3 mistakes to avoid when using jQuery with ASP.NET AJAX

Over the past few weeks, I think I have definitely embodied Jeff Atwood’s claim that we’re all amateurs, learning together. Despite my best efforts to thoroughly test before posting, a few problems slipped through in my recent posts about using jQuery to consume ASP.NET JSON serialized web services and using jQuery to call ASP.NET AJAX page methods.

On the bright side, your great feedback in both posts’ comments has reinforced the fact that some of the best content on my blog is the part that you write.

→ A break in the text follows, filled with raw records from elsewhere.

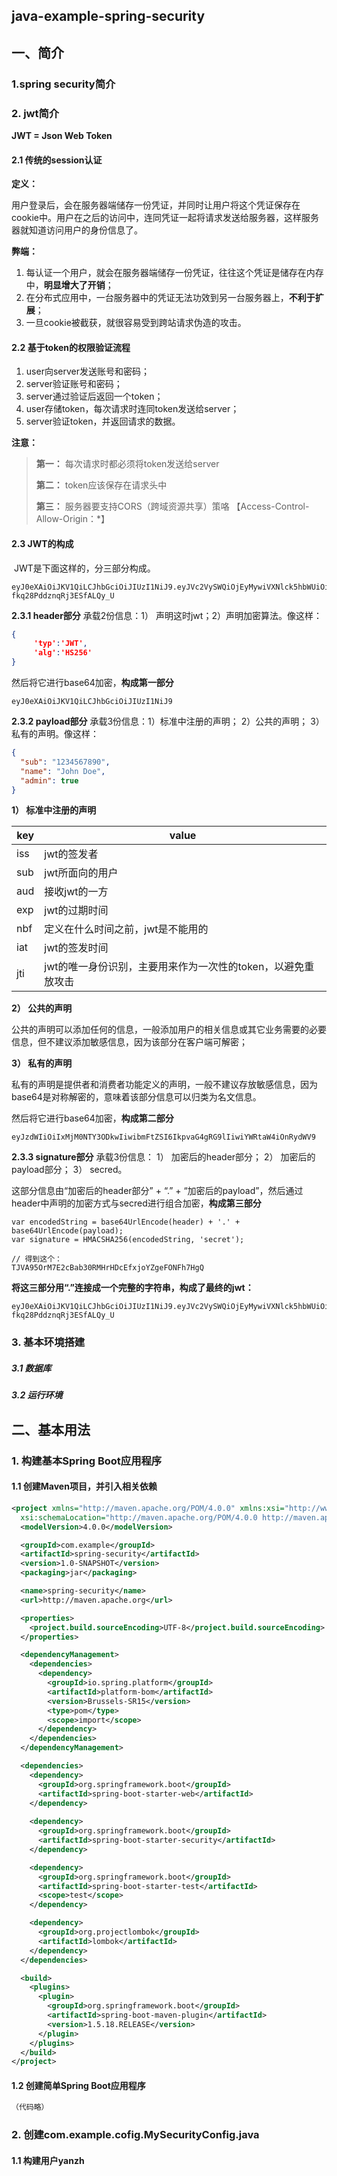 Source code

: ## java-example-spring-security

## 一、简介

### 1.spring security简介

### 2. jwt简介

**JWT = Json Web Token** 

#### 2.1 传统的session认证

**定义：**

​	用户登录后，会在服务器端储存一份凭证，并同时让用户将这个凭证保存在cookie中。用户在之后的访问中，连同凭证一起将请求发送给服务器，这样服务器就知道访问用户的身份信息了。

**弊端：**

1. 每认证一个用户，就会在服务器端储存一份凭证，往往这个凭证是储存在内存中，**明显增大了开销**；
2. 在分布式应用中，一台服务器中的凭证无法功效到另一台服务器上，**不利于扩展**；
3. 一旦cookie被截获，就很容易受到跨站请求伪造的攻击。

#### 2.2 基于token的权限验证流程

1. user向server发送账号和密码；
2. server验证账号和密码；
3. server通过验证后返回一个token；
4. user存储token，每次请求时连同token发送给server；
5. server验证token，并返回请求的数据。

**注意：**

> **第一：** 每次请求时都必须将token发送给server
>
> **第二：** token应该保存在请求头中
>
> **第三：** 服务器要支持CORS（跨域资源共享）策咯 【Access-Control-Allow-Origin：*】

#### 2.3 JWT的构成

​	JWT是下面这样的，分三部分构成。 

```
eyJ0eXAiOiJKV1QiLCJhbGciOiJIUzI1NiJ9.eyJVc2VySWQiOjEyMywiVXNlck5hbWUiOiJhZG1pbiJ9.Qjw1epD5P6p4Yy2yju3-fkq28PddznqRj3ESfALQy_U
```

**2.3.1 header部分** 		承载2份信息：1） 声明这时jwt；2）声明加密算法。像这样：

```json
{
     'typ':'JWT',
     'alg':'HS256'  
}
```

然后将它进行base64加密，**构成第一部分**

```
eyJ0eXAiOiJKV1QiLCJhbGciOiJIUzI1NiJ9
```

**2.3.2 payload部分**		承载3份信息：1）标准中注册的声明； 2）公共的声明； 3） 私有的声明。像这样：

``` json
{
  "sub": "1234567890",
  "name": "John Doe",
  "admin": true
}
```

**1） 标准中注册的声明**

| key  | value                                                        |
| ---- | ------------------------------------------------------------ |
| iss  | jwt的签发者                                                  |
| sub  | jwt所面向的用户                                              |
| aud  | 接收jwt的一方                                                |
| exp  | jwt的过期时间                                                |
| nbf  | 定义在什么时间之前，jwt是不能用的                            |
| iat  | jwt的签发时间                                                |
| jti  | jwt的唯一身份识别，主要用来作为一次性的token，以避免重放攻击 |

**2） 公共的声明**

公共的声明可以添加任何的信息，一般添加用户的相关信息或其它业务需要的必要信息，但不建议添加敏感信息，因为该部分在客户端可解密；

**3） 私有的声明**

私有的声明是提供者和消费者功能定义的声明，一般不建议存放敏感信息，因为base64是对称解密的，意味着该部分信息可以归类为名文信息。

然后将它进行base64加密，**构成第二部分**

```
eyJzdWIiOiIxMjM0NTY3ODkwIiwibmFtZSI6IkpvaG4gRG9lIiwiYWRtaW4iOnRydWV9
```

**2.3.3 signature部分** 	承载3份信息： 1） 加密后的header部分； 2） 加密后的payload部分； 3） secred。

这部分信息由“加密后的header部分” + “.” + “加密后的payload”，然后通过header中声明的加密方式与secred进行组合加密，**构成第三部分**

```
var encodedString = base64UrlEncode(header) + '.' + base64UrlEncode(payload);
var signature = HMACSHA256(encodedString, 'secret'); 

// 得到这个：
TJVA95OrM7E2cBab30RMHrHDcEfxjoYZgeFONFh7HgQ
```

**将这三部分用“.”连接成一个完整的字符串，构成了最终的jwt：**

```
eyJ0eXAiOiJKV1QiLCJhbGciOiJIUzI1NiJ9.eyJVc2VySWQiOjEyMywiVXNlck5hbWUiOiJhZG1pbiJ9.Qjw1epD5P6p4Yy2yju3-fkq28PddznqRj3ESfALQy_U
```

### 3. 基本环境搭建

##### 3.1 数据库

##### 3.2 运行环境

## 二、基本用法

### 1. 构建基本Spring Boot应用程序

#### 1.1 创建Maven项目，并引入相关依赖

``` xml
<project xmlns="http://maven.apache.org/POM/4.0.0" xmlns:xsi="http://www.w3.org/2001/XMLSchema-instance"
  xsi:schemaLocation="http://maven.apache.org/POM/4.0.0 http://maven.apache.org/xsd/maven-4.0.0.xsd">
  <modelVersion>4.0.0</modelVersion>

  <groupId>com.example</groupId>
  <artifactId>spring-security</artifactId>
  <version>1.0-SNAPSHOT</version>
  <packaging>jar</packaging>

  <name>spring-security</name>
  <url>http://maven.apache.org</url>

  <properties>
    <project.build.sourceEncoding>UTF-8</project.build.sourceEncoding>
  </properties>  

  <dependencyManagement>
    <dependencies>
      <dependency>
        <groupId>io.spring.platform</groupId>
        <artifactId>platform-bom</artifactId>
        <version>Brussels-SR15</version>
        <type>pom</type>
        <scope>import</scope>
      </dependency>
    </dependencies>
  </dependencyManagement>

  <dependencies>
    <dependency>
      <groupId>org.springframework.boot</groupId>
      <artifactId>spring-boot-starter-web</artifactId>
    </dependency>
    
    <dependency>
      <groupId>org.springframework.boot</groupId>
      <artifactId>spring-boot-starter-security</artifactId>
    </dependency>

    <dependency>
      <groupId>org.springframework.boot</groupId>
      <artifactId>spring-boot-starter-test</artifactId>
      <scope>test</scope>
    </dependency>

    <dependency>
      <groupId>org.projectlombok</groupId>
      <artifactId>lombok</artifactId>
    </dependency>
  </dependencies>

  <build>
    <plugins>
      <plugin>
        <groupId>org.springframework.boot</groupId>
        <artifactId>spring-boot-maven-plugin</artifactId>
        <version>1.5.18.RELEASE</version>
      </plugin>
    </plugins>
  </build>
</project>

```

#### 1.2 创建简单Spring Boot应用程序

``` java
（代码略）
```

### 2. 创建com.example.cofig.MySecurityConfig.java



#### 1.1 构建用户yanzh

In this post, I’m going to detail three of the problems that were discovered as a result of those previous two posts:

  • An extra requirement when making a read-only request to IIS6+.
  • An oddity in Internet Explorer 7’s XmlHttpRequest class.
  • A common mistake when passing JSON parameters through jQuery.

Finally, I’ll suggest what I now believe to be a best practice usage, taking all of these issues into account.

Security requirements when POSTing to IIS

This error message was the most common problem that was reported:

Length Required

The underlying issue is that most installations of IIS6+ require a content-length be provided with all POST requests, even if there is no content (POST data).

The content-length for a request with no data should be 0, but jQuery doesn’t set that header automatically unless there is a data parameter. Since ASP.NET AJAX’s JSON serialized services require a POST request, this becomes a stumbling block for read-only requests.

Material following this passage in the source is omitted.